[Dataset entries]
------------------------------------------------------------

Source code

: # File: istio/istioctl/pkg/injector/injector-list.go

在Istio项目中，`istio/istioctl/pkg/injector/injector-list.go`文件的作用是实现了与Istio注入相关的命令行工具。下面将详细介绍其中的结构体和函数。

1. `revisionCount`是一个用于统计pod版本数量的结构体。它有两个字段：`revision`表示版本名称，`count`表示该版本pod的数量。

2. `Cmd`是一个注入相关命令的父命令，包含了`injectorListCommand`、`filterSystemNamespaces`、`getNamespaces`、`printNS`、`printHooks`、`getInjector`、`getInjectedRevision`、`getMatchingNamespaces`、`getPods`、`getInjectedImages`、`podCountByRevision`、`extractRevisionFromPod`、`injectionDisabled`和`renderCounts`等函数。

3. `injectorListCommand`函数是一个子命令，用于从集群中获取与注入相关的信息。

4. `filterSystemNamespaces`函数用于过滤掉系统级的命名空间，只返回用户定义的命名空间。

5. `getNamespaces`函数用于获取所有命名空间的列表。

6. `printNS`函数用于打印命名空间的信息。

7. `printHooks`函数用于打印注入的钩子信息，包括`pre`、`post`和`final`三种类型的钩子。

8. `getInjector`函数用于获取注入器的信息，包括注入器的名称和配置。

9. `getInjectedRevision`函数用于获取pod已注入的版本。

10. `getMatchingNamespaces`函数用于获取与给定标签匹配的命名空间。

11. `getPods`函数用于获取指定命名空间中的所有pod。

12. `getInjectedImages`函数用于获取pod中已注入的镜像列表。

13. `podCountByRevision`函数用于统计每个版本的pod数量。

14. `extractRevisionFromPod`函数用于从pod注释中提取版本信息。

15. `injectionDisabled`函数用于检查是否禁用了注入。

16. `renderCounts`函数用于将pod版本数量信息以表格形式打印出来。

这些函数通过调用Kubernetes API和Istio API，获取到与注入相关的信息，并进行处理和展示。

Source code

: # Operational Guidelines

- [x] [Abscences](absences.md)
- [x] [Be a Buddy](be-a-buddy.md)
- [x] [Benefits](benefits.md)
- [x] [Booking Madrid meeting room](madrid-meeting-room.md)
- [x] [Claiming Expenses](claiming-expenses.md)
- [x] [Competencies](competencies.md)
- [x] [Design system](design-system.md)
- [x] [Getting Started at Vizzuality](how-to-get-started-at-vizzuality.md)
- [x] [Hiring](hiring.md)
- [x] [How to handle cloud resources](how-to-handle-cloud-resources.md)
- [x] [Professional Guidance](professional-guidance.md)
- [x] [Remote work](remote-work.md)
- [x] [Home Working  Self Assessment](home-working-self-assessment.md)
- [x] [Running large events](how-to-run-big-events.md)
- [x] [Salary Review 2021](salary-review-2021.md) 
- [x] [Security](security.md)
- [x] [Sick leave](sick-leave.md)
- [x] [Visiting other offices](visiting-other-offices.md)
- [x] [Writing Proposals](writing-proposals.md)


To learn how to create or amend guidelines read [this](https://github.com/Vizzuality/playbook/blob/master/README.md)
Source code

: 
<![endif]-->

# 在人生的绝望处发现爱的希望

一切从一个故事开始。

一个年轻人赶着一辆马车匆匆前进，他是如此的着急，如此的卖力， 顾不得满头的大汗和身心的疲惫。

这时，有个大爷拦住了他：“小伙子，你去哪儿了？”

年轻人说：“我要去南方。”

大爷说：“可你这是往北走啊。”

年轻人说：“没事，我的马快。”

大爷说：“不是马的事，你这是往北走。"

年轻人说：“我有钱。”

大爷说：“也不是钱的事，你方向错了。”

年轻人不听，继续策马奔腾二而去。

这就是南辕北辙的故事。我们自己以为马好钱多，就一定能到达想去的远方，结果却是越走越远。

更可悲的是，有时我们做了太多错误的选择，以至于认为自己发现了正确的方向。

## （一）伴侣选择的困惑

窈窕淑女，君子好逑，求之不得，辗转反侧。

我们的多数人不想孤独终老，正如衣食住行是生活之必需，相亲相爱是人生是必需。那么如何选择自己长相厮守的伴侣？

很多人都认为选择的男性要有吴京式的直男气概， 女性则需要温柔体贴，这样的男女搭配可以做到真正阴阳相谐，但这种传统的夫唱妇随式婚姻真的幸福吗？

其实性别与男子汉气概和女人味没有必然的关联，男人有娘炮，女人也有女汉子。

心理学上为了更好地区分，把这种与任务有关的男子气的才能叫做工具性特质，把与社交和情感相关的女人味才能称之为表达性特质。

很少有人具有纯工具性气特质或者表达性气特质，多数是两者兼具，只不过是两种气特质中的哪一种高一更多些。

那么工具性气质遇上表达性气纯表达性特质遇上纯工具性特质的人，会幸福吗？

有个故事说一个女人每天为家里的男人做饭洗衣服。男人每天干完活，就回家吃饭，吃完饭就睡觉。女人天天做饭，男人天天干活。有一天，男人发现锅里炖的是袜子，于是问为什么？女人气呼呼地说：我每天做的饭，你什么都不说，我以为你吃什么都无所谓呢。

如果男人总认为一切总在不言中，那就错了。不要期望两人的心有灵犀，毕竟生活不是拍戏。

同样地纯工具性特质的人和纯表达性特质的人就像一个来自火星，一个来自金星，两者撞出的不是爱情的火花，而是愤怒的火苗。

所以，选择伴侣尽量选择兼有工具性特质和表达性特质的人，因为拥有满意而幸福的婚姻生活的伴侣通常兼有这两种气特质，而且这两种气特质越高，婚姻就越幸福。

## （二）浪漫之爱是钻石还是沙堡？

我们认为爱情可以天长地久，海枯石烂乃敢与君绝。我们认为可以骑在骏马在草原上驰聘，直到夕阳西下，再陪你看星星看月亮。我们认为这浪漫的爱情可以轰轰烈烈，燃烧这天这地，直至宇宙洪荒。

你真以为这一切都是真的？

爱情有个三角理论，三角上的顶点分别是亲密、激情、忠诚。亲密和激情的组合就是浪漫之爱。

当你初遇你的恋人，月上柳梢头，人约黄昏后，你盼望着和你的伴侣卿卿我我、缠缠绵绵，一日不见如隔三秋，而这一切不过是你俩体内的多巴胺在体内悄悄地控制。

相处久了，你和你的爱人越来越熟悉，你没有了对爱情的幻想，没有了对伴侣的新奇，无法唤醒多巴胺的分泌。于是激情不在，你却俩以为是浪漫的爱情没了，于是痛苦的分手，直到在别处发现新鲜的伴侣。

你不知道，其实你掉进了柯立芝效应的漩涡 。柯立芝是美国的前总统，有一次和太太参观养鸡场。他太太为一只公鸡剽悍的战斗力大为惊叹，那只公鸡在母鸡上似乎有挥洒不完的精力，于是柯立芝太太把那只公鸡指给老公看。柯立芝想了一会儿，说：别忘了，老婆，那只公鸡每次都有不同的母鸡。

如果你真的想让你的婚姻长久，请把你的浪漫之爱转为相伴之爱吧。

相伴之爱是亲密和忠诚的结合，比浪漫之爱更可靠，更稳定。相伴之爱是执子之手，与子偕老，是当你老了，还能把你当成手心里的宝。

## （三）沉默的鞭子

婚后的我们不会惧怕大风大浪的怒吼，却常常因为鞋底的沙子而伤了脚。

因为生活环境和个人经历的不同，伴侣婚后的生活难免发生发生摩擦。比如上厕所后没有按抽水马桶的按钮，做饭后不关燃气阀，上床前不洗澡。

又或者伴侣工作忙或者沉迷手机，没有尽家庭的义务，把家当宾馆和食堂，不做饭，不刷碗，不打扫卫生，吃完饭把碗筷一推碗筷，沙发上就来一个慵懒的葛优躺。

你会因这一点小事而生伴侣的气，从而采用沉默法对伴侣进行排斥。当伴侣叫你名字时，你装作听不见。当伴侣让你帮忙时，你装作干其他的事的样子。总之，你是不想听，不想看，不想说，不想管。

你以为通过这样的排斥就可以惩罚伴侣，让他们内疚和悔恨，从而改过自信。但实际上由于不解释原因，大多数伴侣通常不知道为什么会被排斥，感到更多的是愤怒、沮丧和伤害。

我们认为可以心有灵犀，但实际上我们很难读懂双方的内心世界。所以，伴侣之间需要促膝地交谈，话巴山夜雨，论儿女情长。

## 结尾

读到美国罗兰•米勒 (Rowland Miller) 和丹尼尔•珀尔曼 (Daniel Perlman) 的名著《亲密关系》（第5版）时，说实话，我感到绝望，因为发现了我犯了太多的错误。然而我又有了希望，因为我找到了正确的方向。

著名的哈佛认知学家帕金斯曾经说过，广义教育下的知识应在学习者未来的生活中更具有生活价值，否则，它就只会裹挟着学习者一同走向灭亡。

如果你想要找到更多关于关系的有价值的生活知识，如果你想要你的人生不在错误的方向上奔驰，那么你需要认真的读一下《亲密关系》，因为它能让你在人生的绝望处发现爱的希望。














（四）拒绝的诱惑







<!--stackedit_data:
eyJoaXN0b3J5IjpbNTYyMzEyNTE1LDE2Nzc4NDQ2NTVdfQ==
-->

------------------------------------------------------------

__Problem__
Print exactly the lines above, between the one holding "因为生活环境和个人经历的不同" and the one holding "你会因这一点小事而生伴侣的气", inclusive, and nothing besides.

__Output for this exercise__
因为生活环境和个人经历的不同，伴侣婚后的生活难免发生发生摩擦。比如上厕所后没有按抽水马桶的按钮，做饭后不关燃气阀，上床前不洗澡。

又或者伴侣工作忙或者沉迷手机，没有尽家庭的义务，把家当宾馆和食堂，不做饭，不刷碗，不打扫卫生，吃完饭把碗筷一推碗筷，沙发上就来一个慵懒的葛优躺。

你会因这一点小事而生伴侣的气，从而采用沉默法对伴侣进行排斥。当伴侣叫你名字时，你装作听不见。当伴侣让你帮忙时，你装作干其他的事的样子。总之，你是不想听，不想看，不想说，不想管。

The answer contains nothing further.